The citizens of Great Britain, as it used to be called (note the Great) were the world’s greatest empire builders, with almost one quarter of the planet under Britain’s sway at one time. We, Indians, were the world’s greatest empire busters, as we began the process of decolonization that saw the empire collapse. Deep down, many ex-colonials never forgave India for inaugurating the dismantling of the British empire, foremost among them the fellow named after a church on a hilltop, “an unashamed imperialist at a time when imperialism is on its last legs”, as Sardar Patel described him.

Britain, reeling today under its self-goal of quitting the European Union, is desperately seeking an enhanced independent international profile and has still not accepted its dramatically reduced role in global affairs. Fantasy has no cure. Boris Johnson famously said about Africa: “Africa’s problem is not that we were once in charge, but that we are no longer in charge.” As long as it retains a permanent seat in the United Nations, it will continue to fantasize that it is a great power. If UK were not a member of the UNSC, its global influence would be about the same as Somalia’s.

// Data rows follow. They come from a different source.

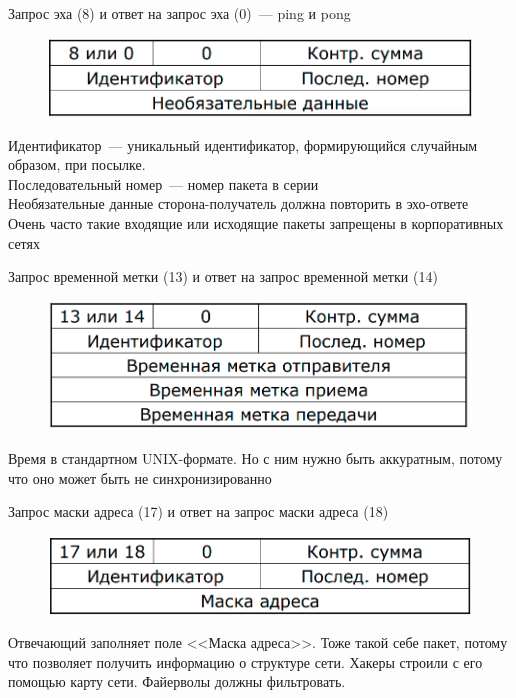 
\begin{MyItemize}
    \item Запрос эха (8) и ответ на запрос эха (0)~--- ping и pong\\
    \begin{figure}[H]
        \centering
        \includegraphics[width=15cm]{images/02/15}
    \end{figure}
    Идентификатор~--- уникальный идентификатор, формирующийся случайным образом, при посылке.\\
    Последовательный номер~--- номер пакета в серии\\
    Необязательные данные сторона-получатель должна повторить в эхо-ответе\\
    Очень часто такие входящие или исходящие пакеты запрещены в корпоративных сетях 
    \item Запрос временной метки (13) и ответ на запрос временной метки (14)\\
    \begin{figure}[H]
        \centering
        \includegraphics[width=15cm]{images/02/16}
    \end{figure}
    Время в стандартном UNIX-формате. Но с ним нужно быть аккуратным, потому что оно может быть не синхронизированно
    \item Запрос маски адреса (17) и ответ на запрос маски адреса (18)\\
    \begin{figure}[H]
        \centering
        \includegraphics[width=15cm]{images/02/17}
    \end{figure}
    Отвечающий заполняет поле <<Маска адреса>>. Тоже такой себе пакет, потому что позволяет получить информацию о структуре сети. Хакеры строили с его помощью карту сети. Файерволы должны фильтровать.
\end{MyItemize}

We may expect more nonsense such as the recent discussion on Kashmir or the Citizenship Amendment Act or the farmers’ agitation in the House of Commons and possibly the House of Frauds, sorry Lords.

Times change quickly, mindsets more sluggishly. As the legendary Bob Dylan sang in his 1960s classic:

Your old road is rapidly agin’

Please get out of the new one

If you can’t lend your hand

For the times they are a-changin’

Britain refuses to accept the new road.

In 1947-48, we were attacked by tribal lashkars and soldiers from Britain’s illegitimate child Pakistan led by British officers. In November 1947, under the command of a renegade called Major W.A. Brown who had sworn loyalty to the Maharaja of Kashmir, the Gilgit Scouts overthrew the Maharaja’s Governor in Gilgit, and declared accession to Pakistan. Instead of being court-martialed, he was knighted by the Queen.

By 1956, our foreign exchange reserves held in pound sterling in the Bank of England, had been decimated by the sterling’s devaluation as Britain was in severe financial distress, and we had to pay pensions and make lumpsum recompense to retired British army officers. I recall that in 1965, when we were under pressure on the Kashmir front, we crossed the Punjab border and moved swiftly to Lahore, giving a rude shock to Pakistan, Britain denounced this “naked aggression” against Pakistan, and made similar noises in 1971. In 1991, our Foreign Exchange reserves were just enough for a couple of weeks of imports. We asked our dear former rulers for USD 600 mn to finance some essential imports and were told that we would need to pledge our gold to the Bank of England, which we did.

Till a few years ago, I used to see advertisements in Indian magazines about properties in England. Their property market was sustained by shady fellows from Pakistan, India, Russia, Africa, etc. A former Pakistani Prime Minister is still trying to explain how he was able to afford luxurious properties in London on his salary. So are several Indian businessmen.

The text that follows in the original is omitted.